Work task: As the lines appear below, please set them down exactly, starting at the first and finishing with the one containing "and additional CYBOI".

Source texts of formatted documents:
********************

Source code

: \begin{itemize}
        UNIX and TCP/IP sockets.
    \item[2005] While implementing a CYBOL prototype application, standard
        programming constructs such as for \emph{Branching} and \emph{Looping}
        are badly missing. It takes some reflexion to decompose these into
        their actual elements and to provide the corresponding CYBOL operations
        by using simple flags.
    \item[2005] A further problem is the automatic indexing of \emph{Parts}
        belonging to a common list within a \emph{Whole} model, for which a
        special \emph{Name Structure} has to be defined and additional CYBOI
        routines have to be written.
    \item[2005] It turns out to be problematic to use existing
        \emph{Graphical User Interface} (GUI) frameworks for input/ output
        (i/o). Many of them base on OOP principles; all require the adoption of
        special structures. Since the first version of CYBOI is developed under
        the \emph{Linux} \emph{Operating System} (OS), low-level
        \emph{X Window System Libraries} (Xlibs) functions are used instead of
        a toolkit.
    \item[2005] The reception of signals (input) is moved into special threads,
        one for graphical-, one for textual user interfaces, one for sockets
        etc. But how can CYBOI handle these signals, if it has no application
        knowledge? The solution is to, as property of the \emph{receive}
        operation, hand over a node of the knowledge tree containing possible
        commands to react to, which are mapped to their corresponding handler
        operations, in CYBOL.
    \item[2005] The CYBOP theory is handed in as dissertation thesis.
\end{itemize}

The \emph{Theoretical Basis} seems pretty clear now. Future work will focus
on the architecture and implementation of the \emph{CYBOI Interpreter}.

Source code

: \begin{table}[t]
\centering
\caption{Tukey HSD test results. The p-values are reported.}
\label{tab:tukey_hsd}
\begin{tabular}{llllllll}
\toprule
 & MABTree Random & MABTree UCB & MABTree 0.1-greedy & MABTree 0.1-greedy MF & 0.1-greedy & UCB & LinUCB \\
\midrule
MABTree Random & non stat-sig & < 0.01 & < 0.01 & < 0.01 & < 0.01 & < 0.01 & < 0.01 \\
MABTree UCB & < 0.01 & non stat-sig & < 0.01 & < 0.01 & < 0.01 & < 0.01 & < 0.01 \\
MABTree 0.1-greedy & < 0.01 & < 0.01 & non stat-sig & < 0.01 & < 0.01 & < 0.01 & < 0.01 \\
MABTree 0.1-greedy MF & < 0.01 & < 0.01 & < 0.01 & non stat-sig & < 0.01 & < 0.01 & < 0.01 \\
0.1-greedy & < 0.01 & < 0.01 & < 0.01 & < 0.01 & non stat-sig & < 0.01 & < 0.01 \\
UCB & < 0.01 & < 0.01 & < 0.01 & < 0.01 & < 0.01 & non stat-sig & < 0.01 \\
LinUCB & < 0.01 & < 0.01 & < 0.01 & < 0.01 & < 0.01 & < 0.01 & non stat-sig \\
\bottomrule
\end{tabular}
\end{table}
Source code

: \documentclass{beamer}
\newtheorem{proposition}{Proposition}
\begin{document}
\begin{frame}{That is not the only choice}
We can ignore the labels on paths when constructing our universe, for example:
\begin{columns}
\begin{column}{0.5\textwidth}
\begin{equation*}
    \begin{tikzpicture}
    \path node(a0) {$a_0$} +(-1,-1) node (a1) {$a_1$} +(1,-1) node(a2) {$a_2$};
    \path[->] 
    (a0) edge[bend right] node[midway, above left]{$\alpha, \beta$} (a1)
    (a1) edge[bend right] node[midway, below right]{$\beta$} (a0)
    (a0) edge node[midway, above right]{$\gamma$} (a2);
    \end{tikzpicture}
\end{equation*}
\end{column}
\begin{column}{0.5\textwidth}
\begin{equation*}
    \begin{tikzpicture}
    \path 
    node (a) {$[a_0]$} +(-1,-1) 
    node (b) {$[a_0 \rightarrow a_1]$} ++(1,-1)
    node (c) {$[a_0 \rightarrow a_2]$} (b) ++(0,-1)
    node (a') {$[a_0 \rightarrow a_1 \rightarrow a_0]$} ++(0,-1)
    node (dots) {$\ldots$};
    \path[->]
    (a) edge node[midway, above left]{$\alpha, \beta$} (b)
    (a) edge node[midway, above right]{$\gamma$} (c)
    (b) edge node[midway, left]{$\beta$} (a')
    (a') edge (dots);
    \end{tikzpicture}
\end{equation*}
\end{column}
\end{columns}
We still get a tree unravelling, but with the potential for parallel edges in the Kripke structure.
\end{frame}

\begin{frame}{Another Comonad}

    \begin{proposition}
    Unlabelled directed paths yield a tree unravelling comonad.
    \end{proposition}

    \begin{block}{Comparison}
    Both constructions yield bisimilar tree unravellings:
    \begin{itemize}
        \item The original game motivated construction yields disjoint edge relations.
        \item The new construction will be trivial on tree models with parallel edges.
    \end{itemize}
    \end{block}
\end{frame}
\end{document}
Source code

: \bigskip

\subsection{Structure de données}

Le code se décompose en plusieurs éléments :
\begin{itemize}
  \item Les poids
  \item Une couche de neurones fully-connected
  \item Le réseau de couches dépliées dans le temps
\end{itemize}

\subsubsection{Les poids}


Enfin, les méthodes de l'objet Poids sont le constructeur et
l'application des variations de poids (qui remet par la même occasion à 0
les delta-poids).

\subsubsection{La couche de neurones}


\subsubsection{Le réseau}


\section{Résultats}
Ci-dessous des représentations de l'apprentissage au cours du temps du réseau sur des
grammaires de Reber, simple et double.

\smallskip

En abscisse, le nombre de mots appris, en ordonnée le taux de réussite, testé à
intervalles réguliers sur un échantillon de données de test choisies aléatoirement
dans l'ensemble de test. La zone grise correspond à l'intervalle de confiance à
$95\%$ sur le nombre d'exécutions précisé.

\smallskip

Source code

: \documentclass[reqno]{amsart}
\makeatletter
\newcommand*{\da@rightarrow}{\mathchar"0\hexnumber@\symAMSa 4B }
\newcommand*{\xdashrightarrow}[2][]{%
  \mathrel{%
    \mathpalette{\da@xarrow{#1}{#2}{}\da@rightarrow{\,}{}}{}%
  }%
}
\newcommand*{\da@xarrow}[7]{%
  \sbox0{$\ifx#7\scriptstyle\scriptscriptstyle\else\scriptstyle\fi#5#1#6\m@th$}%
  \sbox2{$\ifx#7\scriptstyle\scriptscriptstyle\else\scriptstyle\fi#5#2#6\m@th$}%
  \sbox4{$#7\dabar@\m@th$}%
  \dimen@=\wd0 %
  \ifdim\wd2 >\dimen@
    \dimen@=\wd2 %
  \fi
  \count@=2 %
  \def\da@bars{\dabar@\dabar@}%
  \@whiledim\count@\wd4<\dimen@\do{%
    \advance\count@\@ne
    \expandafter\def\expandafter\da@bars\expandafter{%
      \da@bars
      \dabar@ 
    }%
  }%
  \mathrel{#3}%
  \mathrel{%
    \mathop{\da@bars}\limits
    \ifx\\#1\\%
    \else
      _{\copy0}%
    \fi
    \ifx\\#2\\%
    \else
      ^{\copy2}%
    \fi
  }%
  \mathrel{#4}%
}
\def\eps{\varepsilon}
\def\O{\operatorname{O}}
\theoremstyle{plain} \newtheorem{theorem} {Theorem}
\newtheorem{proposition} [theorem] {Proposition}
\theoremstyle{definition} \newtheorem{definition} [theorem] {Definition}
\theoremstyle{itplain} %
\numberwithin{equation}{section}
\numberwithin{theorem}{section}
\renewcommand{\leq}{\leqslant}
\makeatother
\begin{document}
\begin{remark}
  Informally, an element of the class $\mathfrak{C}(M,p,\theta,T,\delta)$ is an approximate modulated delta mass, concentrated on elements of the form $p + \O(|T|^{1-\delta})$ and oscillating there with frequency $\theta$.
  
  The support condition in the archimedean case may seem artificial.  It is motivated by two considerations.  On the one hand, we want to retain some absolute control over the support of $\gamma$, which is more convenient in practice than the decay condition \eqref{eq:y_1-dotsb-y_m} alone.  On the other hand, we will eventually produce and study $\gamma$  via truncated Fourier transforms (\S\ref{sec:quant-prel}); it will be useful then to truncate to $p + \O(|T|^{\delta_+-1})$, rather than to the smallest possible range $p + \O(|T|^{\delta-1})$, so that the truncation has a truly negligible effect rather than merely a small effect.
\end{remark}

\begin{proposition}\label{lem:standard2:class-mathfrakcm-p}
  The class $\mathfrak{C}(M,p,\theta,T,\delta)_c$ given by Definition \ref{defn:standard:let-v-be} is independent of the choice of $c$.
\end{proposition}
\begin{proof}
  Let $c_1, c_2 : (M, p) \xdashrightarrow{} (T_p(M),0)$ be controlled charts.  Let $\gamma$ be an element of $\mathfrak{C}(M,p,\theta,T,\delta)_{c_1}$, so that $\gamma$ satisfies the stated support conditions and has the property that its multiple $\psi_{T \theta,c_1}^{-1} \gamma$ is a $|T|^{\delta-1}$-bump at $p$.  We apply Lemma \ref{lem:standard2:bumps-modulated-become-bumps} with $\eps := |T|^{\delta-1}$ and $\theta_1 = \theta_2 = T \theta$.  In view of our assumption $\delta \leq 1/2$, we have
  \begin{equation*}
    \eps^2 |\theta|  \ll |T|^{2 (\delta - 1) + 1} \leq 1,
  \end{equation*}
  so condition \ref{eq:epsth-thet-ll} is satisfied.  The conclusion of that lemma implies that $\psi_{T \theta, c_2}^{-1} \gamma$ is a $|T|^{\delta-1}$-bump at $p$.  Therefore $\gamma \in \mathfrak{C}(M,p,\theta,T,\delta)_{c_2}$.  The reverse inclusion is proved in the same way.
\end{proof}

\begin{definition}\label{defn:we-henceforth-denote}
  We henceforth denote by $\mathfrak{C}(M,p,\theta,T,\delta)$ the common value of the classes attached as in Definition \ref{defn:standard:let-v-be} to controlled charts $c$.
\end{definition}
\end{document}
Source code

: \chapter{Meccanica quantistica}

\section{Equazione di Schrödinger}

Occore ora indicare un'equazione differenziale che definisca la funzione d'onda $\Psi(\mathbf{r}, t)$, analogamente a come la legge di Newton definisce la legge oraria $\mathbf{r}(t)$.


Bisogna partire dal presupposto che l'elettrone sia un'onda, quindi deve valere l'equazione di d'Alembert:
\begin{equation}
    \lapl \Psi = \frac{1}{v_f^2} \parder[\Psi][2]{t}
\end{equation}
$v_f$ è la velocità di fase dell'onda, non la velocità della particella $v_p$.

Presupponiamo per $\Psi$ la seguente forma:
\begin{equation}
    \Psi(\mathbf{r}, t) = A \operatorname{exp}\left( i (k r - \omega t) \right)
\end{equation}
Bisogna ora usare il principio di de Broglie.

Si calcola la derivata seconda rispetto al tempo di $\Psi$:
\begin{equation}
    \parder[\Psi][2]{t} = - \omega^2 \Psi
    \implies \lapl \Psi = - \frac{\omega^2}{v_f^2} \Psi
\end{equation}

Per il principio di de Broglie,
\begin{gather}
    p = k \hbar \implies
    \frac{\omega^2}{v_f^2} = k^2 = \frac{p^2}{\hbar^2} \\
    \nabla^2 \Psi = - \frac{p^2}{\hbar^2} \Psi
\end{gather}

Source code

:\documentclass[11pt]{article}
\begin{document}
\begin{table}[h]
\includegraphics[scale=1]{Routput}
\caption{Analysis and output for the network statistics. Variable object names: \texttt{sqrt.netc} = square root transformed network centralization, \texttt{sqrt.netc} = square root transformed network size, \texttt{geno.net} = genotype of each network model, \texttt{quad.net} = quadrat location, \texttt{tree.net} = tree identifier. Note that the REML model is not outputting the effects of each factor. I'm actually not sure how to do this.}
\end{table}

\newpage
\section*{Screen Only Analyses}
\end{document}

********************

Written solution:
Source code

: \begin{itemize}
        UNIX and TCP/IP sockets.
    \item[2005] While implementing a CYBOL prototype application, standard
        programming constructs such as for \emph{Branching} and \emph{Looping}
        are badly missing. It takes some reflexion to decompose these into
        their actual elements and to provide the corresponding CYBOL operations
        by using simple flags.
    \item[2005] A further problem is the automatic indexing of \emph{Parts}
        belonging to a common list within a \emph{Whole} model, for which a
        special \emph{Name Structure} has to be defined and additional CYBOI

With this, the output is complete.